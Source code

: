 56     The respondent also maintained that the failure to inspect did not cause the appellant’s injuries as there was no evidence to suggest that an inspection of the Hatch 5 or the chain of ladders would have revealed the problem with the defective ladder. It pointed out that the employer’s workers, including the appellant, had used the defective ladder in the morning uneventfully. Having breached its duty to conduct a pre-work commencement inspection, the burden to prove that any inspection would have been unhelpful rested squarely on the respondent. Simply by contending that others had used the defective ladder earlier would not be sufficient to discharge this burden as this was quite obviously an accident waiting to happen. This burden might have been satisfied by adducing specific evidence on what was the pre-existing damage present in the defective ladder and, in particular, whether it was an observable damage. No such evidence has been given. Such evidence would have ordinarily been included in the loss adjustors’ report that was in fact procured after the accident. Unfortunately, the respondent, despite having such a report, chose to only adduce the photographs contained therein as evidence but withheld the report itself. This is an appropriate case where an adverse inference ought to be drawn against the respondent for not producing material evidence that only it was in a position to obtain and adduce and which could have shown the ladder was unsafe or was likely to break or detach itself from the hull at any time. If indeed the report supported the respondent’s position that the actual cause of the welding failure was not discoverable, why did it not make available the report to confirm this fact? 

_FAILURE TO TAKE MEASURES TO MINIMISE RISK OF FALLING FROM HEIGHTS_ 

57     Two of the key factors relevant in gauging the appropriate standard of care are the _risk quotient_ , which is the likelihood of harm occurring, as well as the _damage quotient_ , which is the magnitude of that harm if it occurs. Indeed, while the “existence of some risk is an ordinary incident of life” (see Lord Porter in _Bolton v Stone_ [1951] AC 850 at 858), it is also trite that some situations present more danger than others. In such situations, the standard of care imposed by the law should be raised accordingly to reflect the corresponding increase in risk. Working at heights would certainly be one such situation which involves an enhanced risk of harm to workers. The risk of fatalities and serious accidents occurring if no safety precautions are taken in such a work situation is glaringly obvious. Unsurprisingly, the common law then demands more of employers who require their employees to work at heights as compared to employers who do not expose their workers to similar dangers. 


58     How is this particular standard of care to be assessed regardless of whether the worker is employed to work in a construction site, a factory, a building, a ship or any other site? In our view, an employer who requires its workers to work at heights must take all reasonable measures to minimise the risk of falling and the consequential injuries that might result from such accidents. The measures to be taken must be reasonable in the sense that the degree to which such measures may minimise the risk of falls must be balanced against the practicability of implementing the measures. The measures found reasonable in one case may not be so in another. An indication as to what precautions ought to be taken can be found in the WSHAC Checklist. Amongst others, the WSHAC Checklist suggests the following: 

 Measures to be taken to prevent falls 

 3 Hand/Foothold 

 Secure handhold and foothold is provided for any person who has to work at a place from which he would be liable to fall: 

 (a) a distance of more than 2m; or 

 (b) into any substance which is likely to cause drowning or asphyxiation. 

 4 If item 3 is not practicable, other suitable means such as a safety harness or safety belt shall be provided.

____________

Please filter the listing down to lines that include the word "provided".

» **ANSWER TO THE EXERCISE**
 Secure handhold and foothold is provided for any person who has to work at a place from which he would be liable to fall: 
 4 If item 3 is not practicable, other suitable means such as a safety harness or safety belt shall be provided.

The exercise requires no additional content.